ASSIGNMENT | Reproduce exactly the final portion of the data: every line from the one containing "can support serendipitious" through the last line, inclusive.

SOURCE DATA |

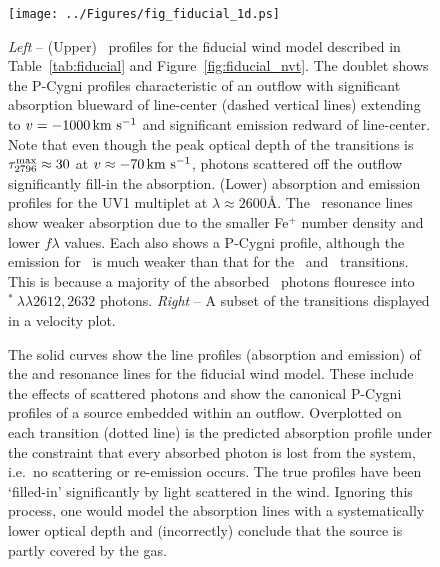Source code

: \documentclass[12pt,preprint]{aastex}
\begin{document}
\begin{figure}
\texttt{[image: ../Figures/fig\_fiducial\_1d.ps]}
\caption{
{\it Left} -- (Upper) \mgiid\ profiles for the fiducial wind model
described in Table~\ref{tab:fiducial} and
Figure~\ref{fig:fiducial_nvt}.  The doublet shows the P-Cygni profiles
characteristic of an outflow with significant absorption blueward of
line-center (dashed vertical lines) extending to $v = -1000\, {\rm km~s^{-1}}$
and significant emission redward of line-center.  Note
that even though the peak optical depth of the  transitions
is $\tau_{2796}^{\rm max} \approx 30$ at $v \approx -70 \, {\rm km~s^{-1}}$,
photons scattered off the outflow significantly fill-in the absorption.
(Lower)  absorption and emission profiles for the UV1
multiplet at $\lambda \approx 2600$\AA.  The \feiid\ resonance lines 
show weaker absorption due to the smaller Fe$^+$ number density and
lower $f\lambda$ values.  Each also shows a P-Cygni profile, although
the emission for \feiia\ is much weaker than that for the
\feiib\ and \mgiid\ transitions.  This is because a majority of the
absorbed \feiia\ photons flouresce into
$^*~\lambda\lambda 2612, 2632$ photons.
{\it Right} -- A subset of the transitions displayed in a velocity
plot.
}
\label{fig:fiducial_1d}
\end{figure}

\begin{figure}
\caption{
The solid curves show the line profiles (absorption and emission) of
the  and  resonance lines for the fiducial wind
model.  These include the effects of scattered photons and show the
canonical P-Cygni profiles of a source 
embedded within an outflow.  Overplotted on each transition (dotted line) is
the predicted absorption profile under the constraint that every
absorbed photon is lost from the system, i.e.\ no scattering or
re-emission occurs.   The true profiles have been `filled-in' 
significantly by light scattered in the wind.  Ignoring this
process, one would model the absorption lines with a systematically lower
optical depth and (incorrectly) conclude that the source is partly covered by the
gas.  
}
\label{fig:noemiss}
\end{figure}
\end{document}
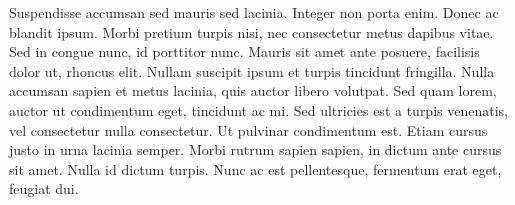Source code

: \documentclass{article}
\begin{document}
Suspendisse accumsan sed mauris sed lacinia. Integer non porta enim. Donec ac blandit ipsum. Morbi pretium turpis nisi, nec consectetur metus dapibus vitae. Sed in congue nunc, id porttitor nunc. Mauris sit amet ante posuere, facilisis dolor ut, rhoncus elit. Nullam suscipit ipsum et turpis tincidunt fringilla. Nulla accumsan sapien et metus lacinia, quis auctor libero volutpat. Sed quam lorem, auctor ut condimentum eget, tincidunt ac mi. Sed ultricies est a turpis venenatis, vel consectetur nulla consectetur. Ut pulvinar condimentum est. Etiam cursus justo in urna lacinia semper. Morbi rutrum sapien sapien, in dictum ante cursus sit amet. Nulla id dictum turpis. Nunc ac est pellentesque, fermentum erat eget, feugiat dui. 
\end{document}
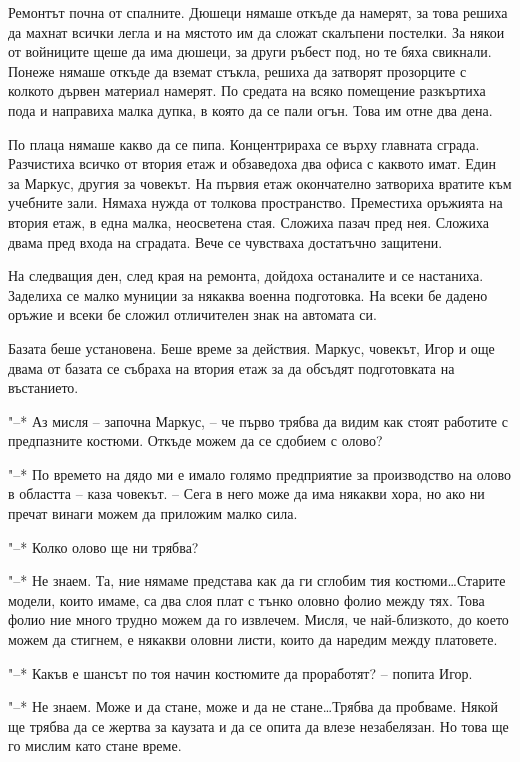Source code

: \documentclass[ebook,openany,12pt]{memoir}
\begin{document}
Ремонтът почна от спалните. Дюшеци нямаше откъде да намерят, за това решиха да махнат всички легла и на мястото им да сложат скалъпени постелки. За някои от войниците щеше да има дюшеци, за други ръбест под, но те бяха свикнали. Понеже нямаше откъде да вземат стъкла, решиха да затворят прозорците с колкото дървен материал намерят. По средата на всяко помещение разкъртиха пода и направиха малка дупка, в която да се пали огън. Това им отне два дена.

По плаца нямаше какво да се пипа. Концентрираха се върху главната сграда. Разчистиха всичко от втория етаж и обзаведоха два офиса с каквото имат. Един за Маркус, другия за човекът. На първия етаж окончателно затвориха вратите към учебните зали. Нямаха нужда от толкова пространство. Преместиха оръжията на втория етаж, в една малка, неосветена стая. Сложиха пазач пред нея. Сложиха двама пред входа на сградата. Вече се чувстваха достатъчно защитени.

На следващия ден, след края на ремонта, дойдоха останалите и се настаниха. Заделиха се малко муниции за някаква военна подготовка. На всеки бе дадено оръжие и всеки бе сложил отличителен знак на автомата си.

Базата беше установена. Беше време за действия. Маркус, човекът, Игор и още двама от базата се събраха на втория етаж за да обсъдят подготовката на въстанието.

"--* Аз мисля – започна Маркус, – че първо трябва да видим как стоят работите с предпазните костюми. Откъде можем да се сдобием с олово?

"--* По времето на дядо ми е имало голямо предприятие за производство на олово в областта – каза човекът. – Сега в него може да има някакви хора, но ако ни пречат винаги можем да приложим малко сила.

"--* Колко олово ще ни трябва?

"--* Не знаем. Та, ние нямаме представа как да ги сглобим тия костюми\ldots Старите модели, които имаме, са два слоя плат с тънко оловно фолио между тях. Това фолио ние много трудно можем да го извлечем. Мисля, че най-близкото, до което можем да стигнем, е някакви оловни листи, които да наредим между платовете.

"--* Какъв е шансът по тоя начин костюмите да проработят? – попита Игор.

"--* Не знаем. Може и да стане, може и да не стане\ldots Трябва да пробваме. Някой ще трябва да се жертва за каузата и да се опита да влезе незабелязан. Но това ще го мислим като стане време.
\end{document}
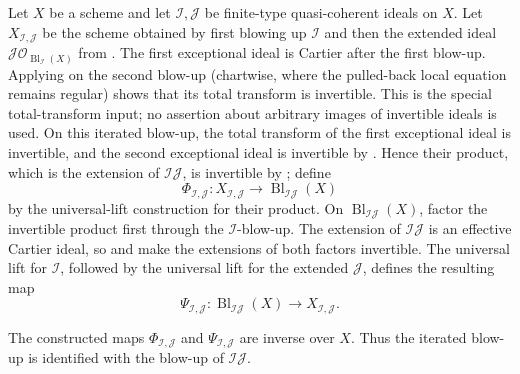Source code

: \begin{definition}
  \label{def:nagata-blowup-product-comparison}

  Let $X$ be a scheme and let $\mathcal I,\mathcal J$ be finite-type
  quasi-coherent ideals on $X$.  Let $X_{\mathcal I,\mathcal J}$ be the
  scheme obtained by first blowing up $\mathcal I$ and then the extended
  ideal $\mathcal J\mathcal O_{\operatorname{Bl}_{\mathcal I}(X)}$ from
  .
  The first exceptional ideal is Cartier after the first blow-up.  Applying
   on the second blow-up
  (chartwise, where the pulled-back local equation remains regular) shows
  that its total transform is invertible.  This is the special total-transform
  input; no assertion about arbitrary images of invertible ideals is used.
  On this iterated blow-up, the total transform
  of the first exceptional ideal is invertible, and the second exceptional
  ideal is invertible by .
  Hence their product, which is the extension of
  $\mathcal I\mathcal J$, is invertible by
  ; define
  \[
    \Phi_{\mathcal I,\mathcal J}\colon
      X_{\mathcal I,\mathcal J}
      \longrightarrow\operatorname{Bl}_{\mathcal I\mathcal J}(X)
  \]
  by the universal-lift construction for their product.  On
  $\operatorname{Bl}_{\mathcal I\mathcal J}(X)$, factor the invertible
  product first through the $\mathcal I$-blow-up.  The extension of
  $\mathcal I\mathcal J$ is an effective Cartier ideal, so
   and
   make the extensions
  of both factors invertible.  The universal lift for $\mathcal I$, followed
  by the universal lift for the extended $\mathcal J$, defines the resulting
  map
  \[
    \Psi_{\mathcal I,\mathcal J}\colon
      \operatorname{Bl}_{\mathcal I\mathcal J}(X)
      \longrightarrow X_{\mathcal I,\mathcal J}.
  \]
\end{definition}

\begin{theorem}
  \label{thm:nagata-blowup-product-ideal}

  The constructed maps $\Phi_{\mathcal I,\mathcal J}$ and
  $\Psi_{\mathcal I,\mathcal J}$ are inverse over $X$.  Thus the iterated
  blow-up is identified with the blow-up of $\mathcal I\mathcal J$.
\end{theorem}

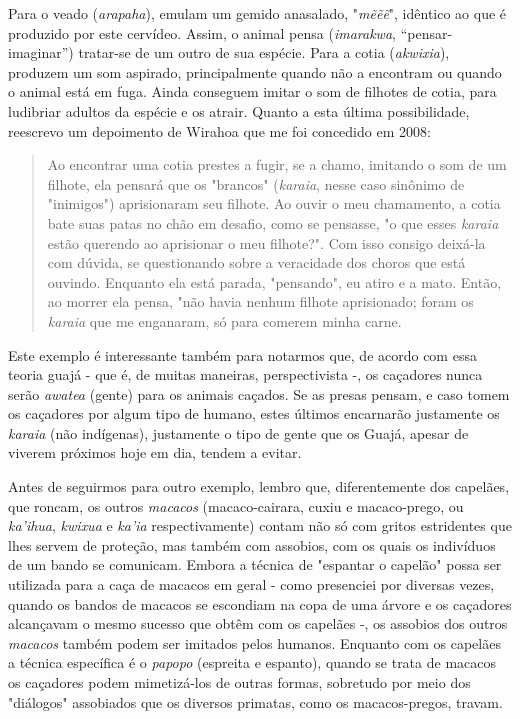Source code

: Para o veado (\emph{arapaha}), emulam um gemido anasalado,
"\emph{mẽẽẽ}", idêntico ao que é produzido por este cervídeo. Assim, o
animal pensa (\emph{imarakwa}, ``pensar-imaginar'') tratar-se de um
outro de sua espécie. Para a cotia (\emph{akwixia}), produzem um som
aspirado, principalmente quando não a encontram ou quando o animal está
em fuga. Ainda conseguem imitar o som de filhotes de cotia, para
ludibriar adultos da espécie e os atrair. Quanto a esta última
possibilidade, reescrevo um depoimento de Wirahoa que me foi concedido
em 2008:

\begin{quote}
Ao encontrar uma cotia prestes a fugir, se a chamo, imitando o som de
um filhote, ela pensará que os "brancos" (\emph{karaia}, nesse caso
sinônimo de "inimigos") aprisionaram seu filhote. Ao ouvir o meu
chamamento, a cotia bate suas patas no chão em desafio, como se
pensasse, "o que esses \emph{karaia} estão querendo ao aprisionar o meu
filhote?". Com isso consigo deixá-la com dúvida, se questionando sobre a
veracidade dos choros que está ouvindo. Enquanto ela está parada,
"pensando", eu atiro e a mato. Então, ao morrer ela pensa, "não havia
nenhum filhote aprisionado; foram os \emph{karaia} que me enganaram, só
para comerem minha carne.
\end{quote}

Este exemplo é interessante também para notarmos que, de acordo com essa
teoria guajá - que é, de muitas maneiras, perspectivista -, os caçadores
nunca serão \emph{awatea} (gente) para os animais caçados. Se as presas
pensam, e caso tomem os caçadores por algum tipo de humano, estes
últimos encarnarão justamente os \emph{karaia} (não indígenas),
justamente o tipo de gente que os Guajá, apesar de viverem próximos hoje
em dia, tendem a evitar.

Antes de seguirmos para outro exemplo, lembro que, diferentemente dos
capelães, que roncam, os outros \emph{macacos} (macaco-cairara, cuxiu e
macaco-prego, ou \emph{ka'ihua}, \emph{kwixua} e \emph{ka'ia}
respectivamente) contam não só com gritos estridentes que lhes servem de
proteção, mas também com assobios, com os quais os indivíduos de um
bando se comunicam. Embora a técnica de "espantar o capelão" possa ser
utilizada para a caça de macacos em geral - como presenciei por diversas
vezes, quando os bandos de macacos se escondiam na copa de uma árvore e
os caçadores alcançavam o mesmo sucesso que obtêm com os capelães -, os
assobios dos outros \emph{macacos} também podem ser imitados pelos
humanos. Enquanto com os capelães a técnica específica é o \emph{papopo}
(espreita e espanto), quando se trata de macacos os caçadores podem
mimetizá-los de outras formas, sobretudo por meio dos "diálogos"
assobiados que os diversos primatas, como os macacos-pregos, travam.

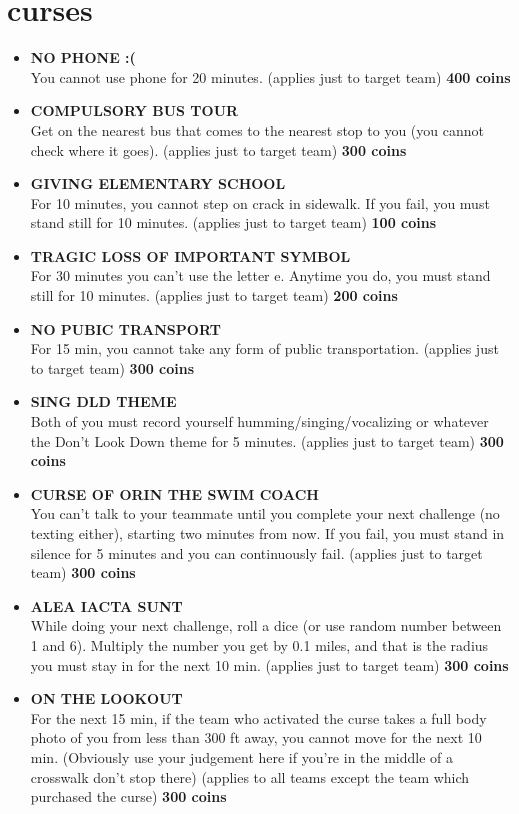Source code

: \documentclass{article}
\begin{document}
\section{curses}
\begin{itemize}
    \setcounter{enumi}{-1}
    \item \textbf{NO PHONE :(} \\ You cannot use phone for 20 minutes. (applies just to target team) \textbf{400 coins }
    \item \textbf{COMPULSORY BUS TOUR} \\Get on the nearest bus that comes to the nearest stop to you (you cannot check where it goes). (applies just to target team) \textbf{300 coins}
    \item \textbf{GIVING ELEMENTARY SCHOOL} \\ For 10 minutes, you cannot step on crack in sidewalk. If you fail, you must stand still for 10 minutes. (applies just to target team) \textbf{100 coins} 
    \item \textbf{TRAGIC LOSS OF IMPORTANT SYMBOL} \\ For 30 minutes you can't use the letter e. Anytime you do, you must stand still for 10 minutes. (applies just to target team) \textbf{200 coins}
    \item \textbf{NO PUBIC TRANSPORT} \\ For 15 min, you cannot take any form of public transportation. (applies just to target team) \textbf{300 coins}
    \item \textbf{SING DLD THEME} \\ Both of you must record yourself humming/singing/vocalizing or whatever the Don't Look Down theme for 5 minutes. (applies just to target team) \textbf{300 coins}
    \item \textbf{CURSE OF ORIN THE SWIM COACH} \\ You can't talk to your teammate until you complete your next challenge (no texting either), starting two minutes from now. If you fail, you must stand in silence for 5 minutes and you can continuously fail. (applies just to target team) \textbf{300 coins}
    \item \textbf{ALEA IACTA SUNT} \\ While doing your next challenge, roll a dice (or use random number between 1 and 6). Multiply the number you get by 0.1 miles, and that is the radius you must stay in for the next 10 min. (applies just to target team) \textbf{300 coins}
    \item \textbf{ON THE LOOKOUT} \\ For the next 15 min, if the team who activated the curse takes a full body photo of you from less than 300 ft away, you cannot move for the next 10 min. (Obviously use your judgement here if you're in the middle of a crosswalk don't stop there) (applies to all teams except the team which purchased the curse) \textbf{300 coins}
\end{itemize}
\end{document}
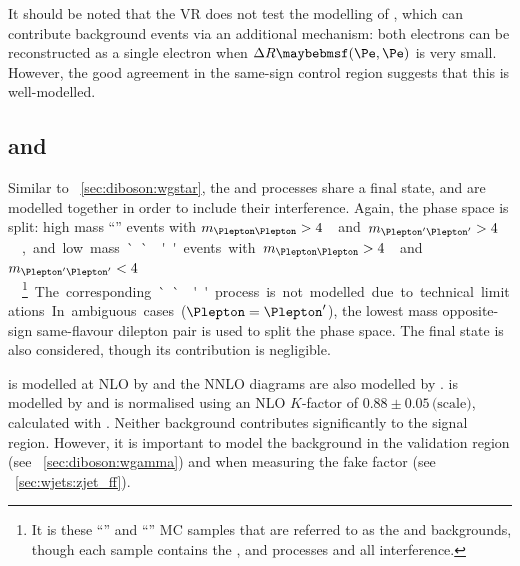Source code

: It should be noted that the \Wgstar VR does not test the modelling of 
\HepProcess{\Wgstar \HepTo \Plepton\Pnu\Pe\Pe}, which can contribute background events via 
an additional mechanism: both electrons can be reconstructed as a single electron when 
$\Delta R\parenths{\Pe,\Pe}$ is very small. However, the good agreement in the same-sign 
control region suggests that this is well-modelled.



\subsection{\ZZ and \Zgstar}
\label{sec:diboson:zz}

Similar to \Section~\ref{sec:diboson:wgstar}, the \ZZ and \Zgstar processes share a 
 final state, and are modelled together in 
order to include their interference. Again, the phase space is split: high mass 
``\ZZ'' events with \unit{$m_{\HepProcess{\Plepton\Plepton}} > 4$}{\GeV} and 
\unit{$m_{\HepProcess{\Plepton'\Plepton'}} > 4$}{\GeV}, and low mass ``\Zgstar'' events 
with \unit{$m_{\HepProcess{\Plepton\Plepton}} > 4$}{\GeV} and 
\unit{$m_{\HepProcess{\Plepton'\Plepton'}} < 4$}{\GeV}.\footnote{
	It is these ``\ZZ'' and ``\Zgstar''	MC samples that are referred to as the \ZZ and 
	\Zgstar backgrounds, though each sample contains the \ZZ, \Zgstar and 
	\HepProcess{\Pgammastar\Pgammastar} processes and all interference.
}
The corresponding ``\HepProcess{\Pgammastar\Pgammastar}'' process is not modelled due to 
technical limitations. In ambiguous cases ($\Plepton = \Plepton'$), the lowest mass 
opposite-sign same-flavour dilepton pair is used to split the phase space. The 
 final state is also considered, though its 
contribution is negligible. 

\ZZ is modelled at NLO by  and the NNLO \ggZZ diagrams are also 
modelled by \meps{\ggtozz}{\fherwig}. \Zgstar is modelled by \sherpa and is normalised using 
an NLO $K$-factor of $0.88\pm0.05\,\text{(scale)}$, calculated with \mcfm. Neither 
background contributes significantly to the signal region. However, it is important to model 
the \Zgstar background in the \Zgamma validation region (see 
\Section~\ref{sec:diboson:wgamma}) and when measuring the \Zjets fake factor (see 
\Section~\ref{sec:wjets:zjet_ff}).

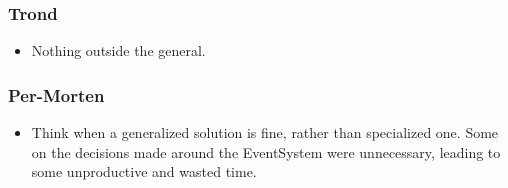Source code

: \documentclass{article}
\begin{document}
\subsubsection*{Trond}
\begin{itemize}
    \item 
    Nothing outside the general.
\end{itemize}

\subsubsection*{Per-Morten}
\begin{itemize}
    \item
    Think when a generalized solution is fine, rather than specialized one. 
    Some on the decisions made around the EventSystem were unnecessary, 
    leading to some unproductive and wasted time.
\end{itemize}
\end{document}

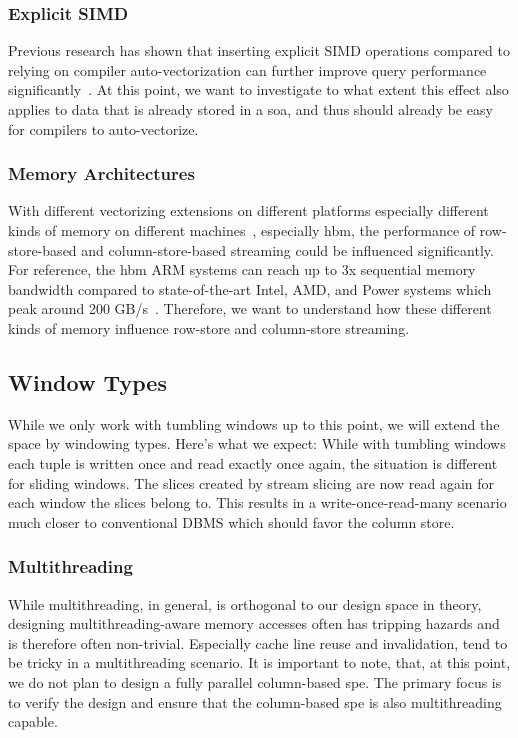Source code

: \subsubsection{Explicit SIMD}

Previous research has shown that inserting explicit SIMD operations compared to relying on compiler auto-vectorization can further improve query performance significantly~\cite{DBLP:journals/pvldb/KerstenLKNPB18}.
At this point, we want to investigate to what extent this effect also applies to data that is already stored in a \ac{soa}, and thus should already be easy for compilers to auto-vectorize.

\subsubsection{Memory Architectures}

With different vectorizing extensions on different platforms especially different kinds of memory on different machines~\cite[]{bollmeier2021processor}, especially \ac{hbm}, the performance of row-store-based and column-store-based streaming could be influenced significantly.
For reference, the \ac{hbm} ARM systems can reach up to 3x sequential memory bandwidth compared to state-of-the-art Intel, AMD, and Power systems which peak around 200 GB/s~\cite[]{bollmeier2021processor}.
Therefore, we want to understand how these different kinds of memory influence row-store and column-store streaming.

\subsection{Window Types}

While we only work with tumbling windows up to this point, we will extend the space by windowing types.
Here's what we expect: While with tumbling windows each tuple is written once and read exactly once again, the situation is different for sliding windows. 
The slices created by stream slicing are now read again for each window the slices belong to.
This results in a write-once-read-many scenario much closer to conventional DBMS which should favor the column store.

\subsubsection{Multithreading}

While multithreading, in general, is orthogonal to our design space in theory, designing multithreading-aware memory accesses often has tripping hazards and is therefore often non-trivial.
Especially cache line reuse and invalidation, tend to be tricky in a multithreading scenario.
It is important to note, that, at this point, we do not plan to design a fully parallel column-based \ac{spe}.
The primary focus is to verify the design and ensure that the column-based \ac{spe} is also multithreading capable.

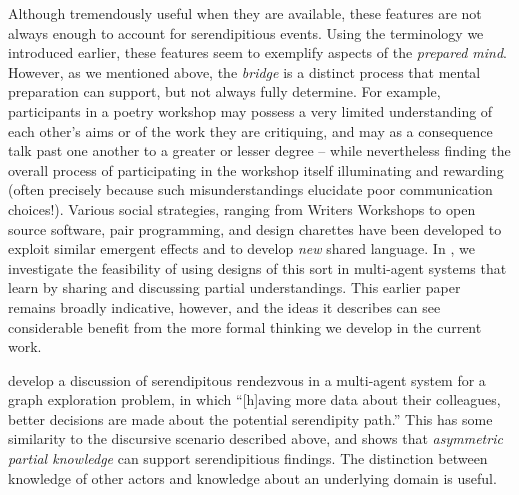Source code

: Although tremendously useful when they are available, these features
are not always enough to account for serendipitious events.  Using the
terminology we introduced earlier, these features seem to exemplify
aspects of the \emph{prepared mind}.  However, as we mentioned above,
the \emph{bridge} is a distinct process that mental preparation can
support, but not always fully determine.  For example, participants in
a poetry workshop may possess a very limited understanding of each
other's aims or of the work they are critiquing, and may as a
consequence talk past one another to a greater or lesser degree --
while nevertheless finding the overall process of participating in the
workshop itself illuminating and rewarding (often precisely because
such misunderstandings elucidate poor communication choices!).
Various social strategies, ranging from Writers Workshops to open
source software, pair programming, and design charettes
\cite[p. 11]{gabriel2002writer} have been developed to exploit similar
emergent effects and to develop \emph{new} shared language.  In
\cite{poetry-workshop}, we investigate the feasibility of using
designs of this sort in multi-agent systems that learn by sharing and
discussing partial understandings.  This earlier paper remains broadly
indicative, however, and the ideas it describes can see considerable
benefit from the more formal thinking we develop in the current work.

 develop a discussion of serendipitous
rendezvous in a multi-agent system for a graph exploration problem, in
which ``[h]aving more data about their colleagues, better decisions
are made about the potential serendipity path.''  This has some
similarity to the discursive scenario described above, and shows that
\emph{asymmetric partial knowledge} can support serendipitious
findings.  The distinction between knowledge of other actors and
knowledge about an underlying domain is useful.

RESPONSE |
\emph{asymmetric partial knowledge} can support serendipitious
findings.  The distinction between knowledge of other actors and
knowledge about an underlying domain is useful.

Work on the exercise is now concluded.